======== AVAILABLE DATA ========

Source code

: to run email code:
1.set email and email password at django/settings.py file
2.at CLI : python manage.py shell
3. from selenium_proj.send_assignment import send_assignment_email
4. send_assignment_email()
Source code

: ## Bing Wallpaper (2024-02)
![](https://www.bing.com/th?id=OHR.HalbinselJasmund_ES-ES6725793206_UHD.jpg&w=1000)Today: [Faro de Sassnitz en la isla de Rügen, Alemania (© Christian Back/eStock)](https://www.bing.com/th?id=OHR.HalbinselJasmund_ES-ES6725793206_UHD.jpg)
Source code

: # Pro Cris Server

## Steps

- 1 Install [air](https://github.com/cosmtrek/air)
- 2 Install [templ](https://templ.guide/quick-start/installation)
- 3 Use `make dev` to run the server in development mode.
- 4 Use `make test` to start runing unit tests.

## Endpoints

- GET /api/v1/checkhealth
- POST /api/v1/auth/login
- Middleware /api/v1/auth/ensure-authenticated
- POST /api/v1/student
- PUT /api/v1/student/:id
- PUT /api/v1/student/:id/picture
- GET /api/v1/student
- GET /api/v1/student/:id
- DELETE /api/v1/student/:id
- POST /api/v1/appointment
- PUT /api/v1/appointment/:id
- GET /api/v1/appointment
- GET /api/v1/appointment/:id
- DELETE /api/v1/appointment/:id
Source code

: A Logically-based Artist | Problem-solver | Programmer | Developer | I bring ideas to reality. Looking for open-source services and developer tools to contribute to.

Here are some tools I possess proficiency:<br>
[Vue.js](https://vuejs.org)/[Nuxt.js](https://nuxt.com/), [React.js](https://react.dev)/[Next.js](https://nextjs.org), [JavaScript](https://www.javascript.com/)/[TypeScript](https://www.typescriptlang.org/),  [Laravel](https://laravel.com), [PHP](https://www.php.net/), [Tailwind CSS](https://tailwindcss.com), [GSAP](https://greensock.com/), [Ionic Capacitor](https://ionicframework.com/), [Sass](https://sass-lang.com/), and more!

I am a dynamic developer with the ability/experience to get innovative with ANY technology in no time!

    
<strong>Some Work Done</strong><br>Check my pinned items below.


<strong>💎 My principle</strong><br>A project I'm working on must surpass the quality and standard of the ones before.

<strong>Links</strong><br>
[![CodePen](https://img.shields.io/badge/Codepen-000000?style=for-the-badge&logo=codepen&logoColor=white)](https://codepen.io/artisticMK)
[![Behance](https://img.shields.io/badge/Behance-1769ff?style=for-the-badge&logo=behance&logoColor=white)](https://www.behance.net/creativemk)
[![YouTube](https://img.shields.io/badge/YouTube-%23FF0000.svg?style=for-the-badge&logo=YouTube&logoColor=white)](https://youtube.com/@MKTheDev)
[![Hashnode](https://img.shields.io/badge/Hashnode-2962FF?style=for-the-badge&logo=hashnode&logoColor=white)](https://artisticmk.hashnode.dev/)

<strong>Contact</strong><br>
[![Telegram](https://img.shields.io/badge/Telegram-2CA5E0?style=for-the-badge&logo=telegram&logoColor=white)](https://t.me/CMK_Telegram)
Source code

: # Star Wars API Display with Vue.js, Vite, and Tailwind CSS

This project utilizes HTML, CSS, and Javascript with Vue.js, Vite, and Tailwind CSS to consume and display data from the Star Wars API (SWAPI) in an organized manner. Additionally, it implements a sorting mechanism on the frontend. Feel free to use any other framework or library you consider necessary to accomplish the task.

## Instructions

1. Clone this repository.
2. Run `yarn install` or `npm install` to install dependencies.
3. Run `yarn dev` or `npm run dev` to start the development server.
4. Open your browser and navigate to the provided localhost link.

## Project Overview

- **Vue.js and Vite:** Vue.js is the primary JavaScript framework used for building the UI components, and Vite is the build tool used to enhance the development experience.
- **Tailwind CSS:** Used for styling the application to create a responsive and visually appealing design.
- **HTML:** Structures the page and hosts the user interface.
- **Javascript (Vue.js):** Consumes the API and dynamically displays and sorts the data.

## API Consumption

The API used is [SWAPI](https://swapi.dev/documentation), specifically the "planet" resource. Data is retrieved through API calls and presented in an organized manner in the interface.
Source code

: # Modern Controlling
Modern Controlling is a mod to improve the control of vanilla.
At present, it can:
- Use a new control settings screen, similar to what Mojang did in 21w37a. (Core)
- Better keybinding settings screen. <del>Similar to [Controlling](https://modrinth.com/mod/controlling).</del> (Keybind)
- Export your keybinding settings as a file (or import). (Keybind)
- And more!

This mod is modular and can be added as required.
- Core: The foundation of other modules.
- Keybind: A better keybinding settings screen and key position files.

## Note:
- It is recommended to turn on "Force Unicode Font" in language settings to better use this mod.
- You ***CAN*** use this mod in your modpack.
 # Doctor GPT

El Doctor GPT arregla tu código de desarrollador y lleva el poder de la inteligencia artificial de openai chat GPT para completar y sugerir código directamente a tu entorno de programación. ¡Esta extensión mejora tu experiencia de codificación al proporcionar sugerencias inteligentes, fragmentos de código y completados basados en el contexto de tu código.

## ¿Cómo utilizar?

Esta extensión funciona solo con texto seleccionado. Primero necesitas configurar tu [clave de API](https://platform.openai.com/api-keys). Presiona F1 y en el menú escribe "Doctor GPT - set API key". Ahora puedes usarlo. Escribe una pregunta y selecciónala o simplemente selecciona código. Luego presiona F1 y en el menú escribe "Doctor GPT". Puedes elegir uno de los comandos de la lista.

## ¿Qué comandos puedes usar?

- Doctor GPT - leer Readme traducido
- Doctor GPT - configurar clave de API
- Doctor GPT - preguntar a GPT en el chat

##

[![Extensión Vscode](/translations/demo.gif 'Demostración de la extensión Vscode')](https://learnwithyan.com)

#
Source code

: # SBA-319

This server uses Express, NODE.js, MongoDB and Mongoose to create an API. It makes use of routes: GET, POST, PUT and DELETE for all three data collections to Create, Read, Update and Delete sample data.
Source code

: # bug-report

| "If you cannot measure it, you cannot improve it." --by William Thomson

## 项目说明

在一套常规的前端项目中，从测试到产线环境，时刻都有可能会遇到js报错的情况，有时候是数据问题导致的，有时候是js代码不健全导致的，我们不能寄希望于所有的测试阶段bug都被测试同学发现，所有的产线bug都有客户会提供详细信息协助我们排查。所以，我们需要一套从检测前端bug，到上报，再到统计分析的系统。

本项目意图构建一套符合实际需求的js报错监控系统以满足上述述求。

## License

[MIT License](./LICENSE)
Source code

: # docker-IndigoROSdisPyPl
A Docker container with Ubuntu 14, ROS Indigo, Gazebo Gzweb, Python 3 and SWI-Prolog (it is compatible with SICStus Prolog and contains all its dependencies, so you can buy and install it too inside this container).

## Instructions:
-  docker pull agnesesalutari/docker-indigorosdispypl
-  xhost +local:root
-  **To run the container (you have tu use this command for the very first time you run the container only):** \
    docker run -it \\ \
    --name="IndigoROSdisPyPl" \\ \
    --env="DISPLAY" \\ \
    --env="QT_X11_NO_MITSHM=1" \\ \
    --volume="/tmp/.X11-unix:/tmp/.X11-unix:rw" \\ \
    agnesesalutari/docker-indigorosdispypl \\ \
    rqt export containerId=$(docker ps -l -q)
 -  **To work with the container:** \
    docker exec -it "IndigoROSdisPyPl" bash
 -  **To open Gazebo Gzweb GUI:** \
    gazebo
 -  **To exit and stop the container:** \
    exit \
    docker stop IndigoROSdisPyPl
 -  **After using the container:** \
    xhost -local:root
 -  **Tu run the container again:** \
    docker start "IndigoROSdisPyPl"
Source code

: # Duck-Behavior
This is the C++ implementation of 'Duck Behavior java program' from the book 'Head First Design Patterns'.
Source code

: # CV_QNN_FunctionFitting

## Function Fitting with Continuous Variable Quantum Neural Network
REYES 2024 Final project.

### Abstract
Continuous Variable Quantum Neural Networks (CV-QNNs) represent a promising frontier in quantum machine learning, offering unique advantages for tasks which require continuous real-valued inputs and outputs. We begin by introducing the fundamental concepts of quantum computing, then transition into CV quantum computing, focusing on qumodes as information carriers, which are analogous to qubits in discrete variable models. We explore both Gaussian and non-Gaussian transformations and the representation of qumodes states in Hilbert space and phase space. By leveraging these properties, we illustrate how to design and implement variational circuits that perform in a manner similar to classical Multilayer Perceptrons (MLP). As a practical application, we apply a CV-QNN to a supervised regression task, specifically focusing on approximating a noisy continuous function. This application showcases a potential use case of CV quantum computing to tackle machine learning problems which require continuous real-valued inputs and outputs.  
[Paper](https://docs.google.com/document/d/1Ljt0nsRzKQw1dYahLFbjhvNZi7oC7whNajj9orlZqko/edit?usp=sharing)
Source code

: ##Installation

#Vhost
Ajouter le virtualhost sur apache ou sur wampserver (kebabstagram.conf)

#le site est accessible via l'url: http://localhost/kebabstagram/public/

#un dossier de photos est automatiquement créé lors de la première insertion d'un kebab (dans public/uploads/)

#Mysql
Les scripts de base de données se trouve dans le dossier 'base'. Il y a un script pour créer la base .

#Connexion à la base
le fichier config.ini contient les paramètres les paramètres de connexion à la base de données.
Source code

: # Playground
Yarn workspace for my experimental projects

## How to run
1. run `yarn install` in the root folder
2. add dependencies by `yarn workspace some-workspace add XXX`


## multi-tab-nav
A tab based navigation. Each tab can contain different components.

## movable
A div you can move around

========

ASSIGNMENT
Report how many lines of the records above contain the word "Neural", giving only the number.

ANSWER SECTION
2